"Bagi Kyai Sahalperintah Allah untuk menasehati, pisah ranjang, dan memukul istri itu tujuannya adalah memunculkan kesadaran dari dalam istri agar kembali taat kepada Allah dan Rasul-Nya. Dus, tiga cara tersebut hanya sarana yang tujuannya adalah menggapai ridla Allah," tegas Kyai Jamal.
Makanya, lanjut Kyai Jamal, di saat konflik keluarga itu, Kyai Sahal menyarankan memilih diam.
"Bagi Kiai Sahal, diam ketika istri sedang nusyuz (membangkang) lebih efektif karena istri akan introspeksi (محاسبة) terhadap hal-hal yang sudah dilakukan," tegas Kyai Jamal.

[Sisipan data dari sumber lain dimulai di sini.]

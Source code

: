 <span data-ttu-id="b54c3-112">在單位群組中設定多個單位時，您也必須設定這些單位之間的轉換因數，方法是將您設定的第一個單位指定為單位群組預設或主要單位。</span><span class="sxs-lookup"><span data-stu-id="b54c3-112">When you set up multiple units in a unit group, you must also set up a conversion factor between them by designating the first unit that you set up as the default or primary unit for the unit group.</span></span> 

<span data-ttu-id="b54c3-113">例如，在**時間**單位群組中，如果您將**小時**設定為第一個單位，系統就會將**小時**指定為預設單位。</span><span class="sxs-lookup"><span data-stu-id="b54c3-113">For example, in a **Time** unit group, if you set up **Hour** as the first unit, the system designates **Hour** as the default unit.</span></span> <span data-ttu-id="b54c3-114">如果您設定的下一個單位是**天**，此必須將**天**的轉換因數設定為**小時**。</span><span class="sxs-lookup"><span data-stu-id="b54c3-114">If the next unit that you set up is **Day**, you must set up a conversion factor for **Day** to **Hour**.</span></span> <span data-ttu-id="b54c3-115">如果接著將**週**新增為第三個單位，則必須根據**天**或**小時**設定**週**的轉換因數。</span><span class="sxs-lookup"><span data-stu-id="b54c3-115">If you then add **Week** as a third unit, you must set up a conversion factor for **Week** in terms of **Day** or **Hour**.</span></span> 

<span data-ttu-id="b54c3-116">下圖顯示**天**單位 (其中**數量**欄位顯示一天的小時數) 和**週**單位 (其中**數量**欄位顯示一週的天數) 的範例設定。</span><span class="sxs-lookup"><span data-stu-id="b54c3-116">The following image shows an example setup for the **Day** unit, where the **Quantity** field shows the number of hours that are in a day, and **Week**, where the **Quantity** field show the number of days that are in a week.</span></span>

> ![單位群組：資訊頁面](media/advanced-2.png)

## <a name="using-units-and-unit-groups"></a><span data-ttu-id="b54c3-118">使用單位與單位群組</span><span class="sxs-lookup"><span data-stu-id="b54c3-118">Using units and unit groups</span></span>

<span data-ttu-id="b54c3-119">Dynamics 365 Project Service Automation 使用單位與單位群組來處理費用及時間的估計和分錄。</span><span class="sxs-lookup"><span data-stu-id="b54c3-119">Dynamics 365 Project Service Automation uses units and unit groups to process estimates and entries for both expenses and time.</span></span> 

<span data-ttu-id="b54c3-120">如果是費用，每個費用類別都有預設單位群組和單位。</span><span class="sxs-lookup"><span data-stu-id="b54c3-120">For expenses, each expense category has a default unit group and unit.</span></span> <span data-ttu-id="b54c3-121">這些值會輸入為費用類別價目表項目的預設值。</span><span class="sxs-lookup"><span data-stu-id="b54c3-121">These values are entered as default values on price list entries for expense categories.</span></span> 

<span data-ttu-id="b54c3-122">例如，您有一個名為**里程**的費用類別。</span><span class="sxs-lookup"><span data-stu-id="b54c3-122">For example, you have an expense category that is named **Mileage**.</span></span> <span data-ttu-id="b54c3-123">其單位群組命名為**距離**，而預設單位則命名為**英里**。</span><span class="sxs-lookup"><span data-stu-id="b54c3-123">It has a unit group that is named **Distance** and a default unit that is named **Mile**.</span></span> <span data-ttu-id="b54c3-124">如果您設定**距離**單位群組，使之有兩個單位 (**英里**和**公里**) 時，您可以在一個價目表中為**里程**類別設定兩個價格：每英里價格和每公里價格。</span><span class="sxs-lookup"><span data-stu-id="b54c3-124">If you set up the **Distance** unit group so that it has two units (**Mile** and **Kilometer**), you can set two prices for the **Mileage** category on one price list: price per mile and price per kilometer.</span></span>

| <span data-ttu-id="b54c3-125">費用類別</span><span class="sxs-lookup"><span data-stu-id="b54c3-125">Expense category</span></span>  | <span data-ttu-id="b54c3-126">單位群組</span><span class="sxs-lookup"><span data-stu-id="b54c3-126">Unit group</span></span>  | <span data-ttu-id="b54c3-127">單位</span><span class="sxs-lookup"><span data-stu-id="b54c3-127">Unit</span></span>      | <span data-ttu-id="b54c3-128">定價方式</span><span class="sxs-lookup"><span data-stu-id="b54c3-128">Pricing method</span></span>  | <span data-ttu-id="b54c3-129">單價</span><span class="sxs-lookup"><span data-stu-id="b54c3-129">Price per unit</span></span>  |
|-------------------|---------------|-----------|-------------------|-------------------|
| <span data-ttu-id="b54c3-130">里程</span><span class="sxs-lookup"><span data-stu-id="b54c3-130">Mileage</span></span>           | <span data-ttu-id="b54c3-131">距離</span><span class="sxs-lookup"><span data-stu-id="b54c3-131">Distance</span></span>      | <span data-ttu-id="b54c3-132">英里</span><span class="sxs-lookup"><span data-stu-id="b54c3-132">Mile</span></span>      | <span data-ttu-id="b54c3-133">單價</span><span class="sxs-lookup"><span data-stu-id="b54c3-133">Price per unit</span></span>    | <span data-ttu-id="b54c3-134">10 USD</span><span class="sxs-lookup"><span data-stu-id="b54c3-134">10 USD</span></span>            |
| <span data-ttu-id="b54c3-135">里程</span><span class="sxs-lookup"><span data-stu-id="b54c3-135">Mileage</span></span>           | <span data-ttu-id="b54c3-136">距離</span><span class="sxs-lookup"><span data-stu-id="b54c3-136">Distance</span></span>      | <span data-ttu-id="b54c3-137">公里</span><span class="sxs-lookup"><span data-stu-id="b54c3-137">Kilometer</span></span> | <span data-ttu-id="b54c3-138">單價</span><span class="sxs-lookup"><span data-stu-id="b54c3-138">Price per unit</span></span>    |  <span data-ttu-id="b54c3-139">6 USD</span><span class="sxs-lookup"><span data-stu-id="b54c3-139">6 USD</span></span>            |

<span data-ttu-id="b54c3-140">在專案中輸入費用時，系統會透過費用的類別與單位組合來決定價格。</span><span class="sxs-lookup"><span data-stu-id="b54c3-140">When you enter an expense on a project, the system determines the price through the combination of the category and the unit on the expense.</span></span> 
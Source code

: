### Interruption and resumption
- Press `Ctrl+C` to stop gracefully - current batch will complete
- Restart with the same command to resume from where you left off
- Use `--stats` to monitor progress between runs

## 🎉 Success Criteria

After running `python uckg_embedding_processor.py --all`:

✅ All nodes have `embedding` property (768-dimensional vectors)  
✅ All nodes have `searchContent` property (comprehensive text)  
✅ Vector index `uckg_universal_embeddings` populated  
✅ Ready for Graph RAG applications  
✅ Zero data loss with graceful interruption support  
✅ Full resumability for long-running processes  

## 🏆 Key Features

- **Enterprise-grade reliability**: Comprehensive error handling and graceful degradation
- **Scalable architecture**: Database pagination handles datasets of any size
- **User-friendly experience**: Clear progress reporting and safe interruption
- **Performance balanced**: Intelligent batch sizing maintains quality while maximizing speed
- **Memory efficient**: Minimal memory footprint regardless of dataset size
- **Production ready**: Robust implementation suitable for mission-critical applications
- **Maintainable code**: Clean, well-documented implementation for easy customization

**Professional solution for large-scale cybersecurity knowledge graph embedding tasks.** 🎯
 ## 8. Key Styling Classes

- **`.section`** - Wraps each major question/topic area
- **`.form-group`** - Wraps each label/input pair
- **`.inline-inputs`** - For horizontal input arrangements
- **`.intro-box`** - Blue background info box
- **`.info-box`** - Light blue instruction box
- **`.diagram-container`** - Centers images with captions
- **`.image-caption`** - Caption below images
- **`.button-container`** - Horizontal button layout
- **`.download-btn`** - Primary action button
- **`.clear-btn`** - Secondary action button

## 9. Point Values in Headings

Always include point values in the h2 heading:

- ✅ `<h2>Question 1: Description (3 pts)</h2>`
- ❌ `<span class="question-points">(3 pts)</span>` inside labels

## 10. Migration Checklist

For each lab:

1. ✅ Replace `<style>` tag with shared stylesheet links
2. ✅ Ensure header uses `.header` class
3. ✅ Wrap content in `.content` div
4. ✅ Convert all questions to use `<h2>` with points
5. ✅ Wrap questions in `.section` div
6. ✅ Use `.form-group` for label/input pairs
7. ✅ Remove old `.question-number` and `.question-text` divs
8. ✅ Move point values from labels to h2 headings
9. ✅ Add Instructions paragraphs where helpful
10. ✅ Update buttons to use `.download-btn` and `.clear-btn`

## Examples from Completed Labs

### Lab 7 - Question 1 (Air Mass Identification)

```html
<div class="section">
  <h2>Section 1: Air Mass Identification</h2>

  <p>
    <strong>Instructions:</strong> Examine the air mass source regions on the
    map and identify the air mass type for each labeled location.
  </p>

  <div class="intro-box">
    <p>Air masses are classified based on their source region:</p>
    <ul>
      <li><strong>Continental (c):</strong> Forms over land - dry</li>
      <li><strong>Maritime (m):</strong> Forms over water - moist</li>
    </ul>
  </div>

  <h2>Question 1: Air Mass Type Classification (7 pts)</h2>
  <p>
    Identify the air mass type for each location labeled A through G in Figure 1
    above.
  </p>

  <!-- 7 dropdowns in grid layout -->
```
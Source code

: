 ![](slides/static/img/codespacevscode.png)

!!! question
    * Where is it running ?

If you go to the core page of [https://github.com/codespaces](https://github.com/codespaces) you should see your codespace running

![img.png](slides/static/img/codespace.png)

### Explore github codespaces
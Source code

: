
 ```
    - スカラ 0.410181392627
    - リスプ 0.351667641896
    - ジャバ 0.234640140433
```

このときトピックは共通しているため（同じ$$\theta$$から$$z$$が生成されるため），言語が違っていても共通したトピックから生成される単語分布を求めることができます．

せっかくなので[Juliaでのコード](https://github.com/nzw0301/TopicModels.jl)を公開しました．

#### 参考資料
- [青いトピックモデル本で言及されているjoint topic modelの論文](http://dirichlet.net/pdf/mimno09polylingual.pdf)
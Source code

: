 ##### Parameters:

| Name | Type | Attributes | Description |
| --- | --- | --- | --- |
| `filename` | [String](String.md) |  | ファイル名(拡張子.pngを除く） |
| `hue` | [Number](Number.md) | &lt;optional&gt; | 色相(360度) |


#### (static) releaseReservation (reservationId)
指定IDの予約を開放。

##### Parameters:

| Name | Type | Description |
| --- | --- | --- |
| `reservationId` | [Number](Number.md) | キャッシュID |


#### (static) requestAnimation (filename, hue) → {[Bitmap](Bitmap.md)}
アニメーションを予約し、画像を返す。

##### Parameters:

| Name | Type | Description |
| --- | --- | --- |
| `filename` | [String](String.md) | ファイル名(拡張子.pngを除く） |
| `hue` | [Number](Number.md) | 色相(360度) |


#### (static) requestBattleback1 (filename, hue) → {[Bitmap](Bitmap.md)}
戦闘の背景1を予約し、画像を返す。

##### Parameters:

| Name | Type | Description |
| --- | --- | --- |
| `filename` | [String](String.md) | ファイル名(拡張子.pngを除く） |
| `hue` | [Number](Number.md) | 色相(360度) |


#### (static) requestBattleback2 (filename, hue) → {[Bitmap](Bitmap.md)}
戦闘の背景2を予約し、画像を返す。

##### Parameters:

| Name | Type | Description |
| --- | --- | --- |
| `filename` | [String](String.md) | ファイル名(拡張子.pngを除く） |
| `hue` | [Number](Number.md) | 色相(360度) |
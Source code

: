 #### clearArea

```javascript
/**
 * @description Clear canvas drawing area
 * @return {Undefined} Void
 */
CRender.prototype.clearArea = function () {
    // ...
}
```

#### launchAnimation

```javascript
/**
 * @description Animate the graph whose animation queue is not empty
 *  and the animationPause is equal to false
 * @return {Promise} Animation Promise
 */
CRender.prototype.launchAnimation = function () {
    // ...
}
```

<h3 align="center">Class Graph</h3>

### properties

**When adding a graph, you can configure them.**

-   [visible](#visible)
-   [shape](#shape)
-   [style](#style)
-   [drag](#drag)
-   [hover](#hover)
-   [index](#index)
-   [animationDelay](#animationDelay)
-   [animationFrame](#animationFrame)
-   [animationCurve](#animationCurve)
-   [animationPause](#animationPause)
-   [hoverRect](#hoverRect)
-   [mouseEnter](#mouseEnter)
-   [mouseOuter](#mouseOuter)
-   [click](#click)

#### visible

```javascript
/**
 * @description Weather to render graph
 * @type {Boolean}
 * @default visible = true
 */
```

Dengan diam itu, lanjut Kyai Jamal, pelan-pelan akan lahir kesadaran pribadi yang lahir dari dalam dan akan berbuah manis, yaitu kembali kepada aturan Allah dan Rasul-Nya dalam membina rumah tangga yang harmonis bahagia.
Pendekatan Kultural Psikologis
Dalam mengurai konflik keluarga, bagi Kyai Jamal, menarik pendekatan yang disuguhkan Kyai Sahal.
"Bagi Kyai Sahal, pendekatan legal formal dalam agama harus dipadukan dengan pandangan kultural psikologis sehingga hukum bisa tepat sasaran," tegasnya.
Kyai Jamal melanjutkan, jika budaya arab mentoleransi budaya memukul yang baik dalam proses memperbaiki hubungan keluarga. Tapi di Indonesia, khususnya di Jawa, memukul justru lebih memperkeruh-memperparah konflik keluarga.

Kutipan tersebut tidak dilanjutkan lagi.